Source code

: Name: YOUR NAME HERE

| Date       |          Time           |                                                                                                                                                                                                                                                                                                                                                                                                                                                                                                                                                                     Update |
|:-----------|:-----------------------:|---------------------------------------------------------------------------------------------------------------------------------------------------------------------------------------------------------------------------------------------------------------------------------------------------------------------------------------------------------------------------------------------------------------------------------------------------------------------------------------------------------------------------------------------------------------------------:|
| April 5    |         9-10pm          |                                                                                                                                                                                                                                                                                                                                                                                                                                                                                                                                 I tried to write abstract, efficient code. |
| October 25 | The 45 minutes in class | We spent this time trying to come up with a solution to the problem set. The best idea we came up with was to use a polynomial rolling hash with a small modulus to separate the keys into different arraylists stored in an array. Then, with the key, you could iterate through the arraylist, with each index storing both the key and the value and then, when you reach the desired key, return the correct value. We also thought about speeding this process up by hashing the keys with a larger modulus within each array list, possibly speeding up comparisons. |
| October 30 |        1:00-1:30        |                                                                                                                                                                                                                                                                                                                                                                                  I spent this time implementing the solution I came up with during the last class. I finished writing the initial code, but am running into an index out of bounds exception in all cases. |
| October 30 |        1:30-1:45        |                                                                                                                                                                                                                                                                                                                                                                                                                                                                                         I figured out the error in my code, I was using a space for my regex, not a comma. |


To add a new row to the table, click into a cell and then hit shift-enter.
* * *
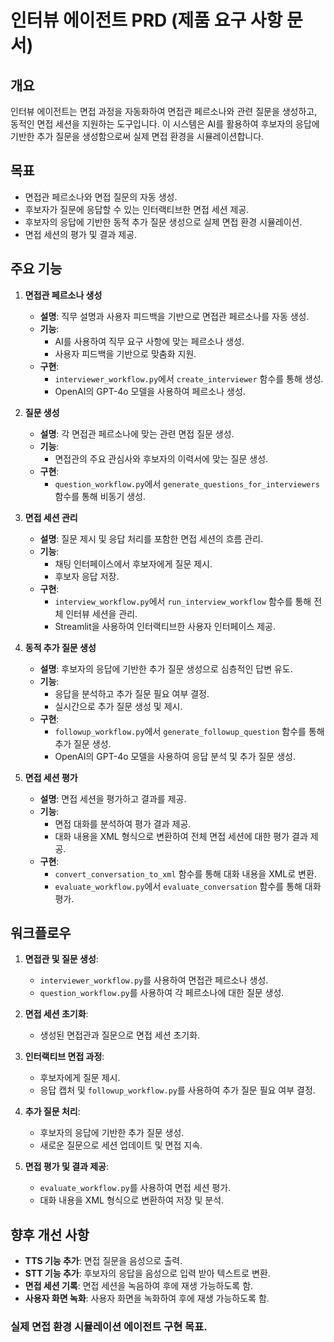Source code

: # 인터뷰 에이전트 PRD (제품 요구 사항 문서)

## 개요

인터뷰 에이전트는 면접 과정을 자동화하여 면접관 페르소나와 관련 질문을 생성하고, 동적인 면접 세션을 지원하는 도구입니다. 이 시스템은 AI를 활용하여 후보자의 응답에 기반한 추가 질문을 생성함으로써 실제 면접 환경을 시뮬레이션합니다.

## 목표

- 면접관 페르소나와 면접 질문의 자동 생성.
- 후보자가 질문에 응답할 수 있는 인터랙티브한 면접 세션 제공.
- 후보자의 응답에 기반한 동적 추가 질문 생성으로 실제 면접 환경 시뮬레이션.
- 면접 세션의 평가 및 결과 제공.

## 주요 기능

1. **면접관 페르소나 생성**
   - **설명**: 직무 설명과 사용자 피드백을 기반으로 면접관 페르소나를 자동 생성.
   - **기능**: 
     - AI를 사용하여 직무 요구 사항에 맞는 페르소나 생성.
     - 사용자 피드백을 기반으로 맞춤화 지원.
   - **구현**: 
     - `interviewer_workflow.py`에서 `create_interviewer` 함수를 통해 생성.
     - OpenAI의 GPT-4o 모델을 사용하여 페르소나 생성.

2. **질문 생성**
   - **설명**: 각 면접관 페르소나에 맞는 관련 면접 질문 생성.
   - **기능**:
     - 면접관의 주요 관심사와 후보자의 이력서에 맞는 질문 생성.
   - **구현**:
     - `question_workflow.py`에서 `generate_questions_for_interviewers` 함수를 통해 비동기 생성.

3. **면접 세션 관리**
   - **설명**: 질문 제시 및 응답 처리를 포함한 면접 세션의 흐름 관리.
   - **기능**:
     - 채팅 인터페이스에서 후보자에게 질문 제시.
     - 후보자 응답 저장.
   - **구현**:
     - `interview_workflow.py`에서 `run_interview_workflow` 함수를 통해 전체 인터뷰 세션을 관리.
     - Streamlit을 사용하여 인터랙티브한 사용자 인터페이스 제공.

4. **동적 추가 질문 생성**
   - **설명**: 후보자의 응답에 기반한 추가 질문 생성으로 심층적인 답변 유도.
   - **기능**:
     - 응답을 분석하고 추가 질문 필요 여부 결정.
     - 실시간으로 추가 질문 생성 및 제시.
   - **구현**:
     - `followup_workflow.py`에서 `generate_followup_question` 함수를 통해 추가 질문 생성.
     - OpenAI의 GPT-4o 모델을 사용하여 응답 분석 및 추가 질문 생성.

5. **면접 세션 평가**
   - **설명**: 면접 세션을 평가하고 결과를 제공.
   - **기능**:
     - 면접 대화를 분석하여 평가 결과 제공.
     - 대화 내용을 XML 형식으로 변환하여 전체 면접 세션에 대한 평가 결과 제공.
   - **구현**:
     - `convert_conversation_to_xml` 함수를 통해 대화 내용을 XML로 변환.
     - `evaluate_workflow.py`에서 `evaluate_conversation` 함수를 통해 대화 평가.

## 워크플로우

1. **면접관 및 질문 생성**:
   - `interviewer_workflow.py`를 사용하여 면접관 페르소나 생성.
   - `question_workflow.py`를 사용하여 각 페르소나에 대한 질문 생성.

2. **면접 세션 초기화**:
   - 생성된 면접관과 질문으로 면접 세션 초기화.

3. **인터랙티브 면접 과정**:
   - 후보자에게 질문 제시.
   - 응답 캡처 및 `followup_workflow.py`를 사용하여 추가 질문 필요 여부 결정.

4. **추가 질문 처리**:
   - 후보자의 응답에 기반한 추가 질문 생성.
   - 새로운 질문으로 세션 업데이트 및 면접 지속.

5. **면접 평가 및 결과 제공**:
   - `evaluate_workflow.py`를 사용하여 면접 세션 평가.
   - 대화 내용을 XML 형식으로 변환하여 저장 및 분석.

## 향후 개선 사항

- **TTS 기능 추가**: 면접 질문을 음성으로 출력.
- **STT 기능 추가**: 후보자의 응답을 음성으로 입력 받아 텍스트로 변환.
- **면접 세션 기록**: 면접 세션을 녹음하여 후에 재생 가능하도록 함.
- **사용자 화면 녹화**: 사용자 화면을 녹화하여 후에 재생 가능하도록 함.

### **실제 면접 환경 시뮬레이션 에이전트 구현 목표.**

# EXERCISE BRIEF
Copy out precisely the lines from the line with "- **설명**: 직무 설명과" to the line with "3. **면접 세션 관리**" in the material above, including those two lines and omitting all the rest.

# SOLUTION BELOW
   - **설명**: 직무 설명과 사용자 피드백을 기반으로 면접관 페르소나를 자동 생성.
   - **기능**: 
     - AI를 사용하여 직무 요구 사항에 맞는 페르소나 생성.
     - 사용자 피드백을 기반으로 맞춤화 지원.
   - **구현**: 
     - `interviewer_workflow.py`에서 `create_interviewer` 함수를 통해 생성.
     - OpenAI의 GPT-4o 모델을 사용하여 페르소나 생성.

2. **질문 생성**
   - **설명**: 각 면접관 페르소나에 맞는 관련 면접 질문 생성.
   - **기능**:
     - 면접관의 주요 관심사와 후보자의 이력서에 맞는 질문 생성.
   - **구현**:
     - `question_workflow.py`에서 `generate_questions_for_interviewers` 함수를 통해 비동기 생성.

3. **면접 세션 관리**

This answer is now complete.